Pendant ces moments de troubles, je pense à celles d’entre nous qui sont presque “sans options”. Ce sont elles qui subissent plus de dommages internes et externes. Lorsque nos droits sont attaqués, ce sont elles qui laissent leurs vies. Tu le sais. Je pense à toutes ces femmes et ces filles mortes pour des avortements clandestins. Ayòmidé, notre mouvement est à l’épreuve. Le mouvement des femmes est à l’épreuve. C’est le moment pour nous de résister, plus fortement que jamais. Toute notre solidarité envers les femmes aux USA. Nous résisterons avec elles, manifesterons ici. Parce que cette vague risquent de nous emporter si elles les emportent.

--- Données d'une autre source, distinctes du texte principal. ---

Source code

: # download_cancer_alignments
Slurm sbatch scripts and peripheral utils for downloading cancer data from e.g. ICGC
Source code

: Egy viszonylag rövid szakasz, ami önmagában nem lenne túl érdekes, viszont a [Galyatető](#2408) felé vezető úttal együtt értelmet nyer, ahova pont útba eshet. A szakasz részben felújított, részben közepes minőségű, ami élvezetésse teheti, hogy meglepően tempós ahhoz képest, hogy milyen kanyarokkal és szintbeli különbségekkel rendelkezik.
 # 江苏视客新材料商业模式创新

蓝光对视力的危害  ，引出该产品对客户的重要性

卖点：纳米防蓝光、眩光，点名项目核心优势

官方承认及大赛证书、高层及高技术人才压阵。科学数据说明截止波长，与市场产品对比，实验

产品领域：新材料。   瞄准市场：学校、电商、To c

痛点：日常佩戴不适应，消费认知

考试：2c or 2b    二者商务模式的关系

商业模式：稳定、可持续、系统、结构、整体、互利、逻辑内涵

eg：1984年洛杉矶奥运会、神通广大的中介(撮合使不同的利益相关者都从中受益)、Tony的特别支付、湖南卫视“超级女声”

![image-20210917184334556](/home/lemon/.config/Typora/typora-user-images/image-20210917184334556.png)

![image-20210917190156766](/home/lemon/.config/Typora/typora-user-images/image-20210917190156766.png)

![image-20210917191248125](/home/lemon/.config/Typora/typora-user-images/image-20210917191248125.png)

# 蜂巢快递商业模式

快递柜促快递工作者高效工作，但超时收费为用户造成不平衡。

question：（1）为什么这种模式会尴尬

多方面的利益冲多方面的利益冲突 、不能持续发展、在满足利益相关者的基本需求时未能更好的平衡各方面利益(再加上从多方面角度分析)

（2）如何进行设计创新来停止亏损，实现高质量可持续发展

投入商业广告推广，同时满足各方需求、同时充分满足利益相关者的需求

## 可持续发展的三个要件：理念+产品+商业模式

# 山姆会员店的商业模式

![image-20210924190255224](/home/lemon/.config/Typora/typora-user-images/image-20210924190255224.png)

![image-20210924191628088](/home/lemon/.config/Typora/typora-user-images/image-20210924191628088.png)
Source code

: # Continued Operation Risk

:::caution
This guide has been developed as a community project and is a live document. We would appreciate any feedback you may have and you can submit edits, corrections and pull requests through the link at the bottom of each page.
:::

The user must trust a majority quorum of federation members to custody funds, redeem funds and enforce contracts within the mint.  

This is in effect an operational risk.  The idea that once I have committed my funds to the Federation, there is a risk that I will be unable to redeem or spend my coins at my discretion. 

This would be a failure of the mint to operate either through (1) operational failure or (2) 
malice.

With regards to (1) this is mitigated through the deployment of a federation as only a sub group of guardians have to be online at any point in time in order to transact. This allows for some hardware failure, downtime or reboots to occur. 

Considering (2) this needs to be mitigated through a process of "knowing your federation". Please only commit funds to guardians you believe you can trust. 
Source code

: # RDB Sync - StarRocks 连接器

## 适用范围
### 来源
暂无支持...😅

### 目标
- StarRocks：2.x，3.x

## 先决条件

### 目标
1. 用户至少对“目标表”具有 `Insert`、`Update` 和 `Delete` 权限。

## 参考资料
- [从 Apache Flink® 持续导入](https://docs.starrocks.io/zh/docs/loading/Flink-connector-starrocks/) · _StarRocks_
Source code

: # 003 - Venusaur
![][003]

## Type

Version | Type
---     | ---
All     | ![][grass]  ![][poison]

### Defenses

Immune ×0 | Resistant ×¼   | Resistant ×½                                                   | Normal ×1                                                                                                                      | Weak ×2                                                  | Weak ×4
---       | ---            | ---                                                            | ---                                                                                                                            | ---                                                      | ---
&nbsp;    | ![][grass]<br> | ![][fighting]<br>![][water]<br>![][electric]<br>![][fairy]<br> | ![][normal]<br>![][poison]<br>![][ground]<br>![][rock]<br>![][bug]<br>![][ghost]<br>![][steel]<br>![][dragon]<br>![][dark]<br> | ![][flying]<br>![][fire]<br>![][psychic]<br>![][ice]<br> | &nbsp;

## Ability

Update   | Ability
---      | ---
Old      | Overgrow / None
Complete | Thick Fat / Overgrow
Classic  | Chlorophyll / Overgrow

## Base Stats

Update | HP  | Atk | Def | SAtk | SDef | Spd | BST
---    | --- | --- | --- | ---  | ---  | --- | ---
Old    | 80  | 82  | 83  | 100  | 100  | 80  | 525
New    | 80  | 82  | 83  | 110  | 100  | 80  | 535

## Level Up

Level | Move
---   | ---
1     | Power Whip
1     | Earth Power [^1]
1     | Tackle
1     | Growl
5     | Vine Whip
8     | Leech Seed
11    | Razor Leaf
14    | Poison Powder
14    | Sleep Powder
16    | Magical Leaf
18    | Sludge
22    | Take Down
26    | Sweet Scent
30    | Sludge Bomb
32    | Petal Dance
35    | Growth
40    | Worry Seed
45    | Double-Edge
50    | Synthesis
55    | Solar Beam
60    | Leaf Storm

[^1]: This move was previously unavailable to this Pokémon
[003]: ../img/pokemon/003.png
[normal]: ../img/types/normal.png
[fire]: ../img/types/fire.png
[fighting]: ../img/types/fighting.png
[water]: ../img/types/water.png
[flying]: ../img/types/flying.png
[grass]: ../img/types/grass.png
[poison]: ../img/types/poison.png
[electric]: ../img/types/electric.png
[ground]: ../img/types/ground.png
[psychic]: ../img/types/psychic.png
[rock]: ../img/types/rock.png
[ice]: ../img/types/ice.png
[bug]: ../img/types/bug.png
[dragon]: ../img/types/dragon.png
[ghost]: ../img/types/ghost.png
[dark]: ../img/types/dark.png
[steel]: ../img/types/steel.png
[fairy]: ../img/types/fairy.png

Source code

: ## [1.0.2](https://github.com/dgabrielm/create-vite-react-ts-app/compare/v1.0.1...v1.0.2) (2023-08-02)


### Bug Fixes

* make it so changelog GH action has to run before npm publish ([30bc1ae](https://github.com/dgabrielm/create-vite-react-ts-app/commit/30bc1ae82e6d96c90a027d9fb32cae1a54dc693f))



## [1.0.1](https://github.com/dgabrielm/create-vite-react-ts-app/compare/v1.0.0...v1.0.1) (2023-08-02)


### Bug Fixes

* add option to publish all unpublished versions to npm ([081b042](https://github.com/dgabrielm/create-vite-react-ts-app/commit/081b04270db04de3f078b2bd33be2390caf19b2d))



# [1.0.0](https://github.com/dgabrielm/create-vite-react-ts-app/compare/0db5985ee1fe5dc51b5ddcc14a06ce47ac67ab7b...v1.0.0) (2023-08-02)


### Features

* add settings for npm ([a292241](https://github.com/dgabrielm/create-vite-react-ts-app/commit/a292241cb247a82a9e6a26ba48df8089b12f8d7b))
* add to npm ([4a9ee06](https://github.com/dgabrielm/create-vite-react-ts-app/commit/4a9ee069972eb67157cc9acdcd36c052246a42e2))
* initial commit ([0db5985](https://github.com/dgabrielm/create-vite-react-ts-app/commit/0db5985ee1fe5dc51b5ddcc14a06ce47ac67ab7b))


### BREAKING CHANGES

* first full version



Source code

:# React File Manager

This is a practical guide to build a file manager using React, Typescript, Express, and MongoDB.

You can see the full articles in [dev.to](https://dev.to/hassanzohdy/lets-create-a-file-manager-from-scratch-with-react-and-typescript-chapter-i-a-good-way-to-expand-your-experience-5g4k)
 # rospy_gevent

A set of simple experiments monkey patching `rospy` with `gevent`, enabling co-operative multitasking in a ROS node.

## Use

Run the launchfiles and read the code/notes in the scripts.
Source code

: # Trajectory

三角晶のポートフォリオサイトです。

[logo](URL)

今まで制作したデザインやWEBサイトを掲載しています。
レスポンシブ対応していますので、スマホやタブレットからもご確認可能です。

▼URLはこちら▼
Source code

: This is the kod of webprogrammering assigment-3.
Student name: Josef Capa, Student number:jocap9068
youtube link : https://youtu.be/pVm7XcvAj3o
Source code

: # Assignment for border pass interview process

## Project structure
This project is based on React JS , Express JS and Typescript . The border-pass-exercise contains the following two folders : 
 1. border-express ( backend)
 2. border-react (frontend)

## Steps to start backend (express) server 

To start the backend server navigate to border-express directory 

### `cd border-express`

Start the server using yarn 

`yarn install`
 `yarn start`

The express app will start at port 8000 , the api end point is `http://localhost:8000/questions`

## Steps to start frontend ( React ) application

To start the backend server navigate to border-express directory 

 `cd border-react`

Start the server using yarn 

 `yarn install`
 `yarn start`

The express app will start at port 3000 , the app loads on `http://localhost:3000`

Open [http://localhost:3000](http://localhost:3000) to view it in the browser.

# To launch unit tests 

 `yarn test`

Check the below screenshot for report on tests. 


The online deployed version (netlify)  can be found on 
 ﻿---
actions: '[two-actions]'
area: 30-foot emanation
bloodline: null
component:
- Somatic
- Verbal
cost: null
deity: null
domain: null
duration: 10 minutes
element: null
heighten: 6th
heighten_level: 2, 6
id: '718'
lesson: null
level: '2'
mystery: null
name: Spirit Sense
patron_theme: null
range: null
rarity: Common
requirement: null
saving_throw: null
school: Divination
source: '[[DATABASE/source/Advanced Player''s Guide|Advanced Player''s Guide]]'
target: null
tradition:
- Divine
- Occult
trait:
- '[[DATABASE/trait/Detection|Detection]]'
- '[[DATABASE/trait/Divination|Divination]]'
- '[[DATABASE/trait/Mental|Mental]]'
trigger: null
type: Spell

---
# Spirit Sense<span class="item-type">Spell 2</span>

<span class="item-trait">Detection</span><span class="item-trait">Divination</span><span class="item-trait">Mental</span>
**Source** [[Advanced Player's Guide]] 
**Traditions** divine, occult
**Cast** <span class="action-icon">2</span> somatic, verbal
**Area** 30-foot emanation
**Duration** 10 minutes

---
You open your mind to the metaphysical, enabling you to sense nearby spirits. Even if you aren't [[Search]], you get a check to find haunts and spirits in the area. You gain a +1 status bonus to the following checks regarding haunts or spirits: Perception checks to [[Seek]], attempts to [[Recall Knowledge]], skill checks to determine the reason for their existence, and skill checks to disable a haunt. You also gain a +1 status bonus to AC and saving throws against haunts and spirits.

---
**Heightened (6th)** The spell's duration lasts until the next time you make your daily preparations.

Nous allons continuer à défendre nos vies, nos épanouissements, nos présents, nos avenirs. Certaines d’entre nous ne supporterons pas. Nous prendrons soin d’elle inlassablement. C’est le moment de nous investir à construire un mouvement solide Ayò. Je veux laisser un monde moins stressant, moins oppressant pour les filles et garçons qui nous regardent. Je veux montrer que la révolution est possible. Pour ça je traverserai le désespoir pour trouver l’espoir. Je parlerai autant que possible. Je conduirai des actions encore plus intensément. Notre liberté, notre responsabilité.
Ayò, prends soin de toi. Nous allons traverser cette incertitude. Comment vont les femmes du centre ? Félicitations pour ce que tu accomplis avec elles. Je sais que tu fais un travail indélébile. C’est notre mission comme tu dis. Hâte de pouvoir à nouveau voler vers toi. Je t’aime ma sœur.
Toute notre solidarité envers les femmes aux USA. Nos corps, nos vies, nos droits.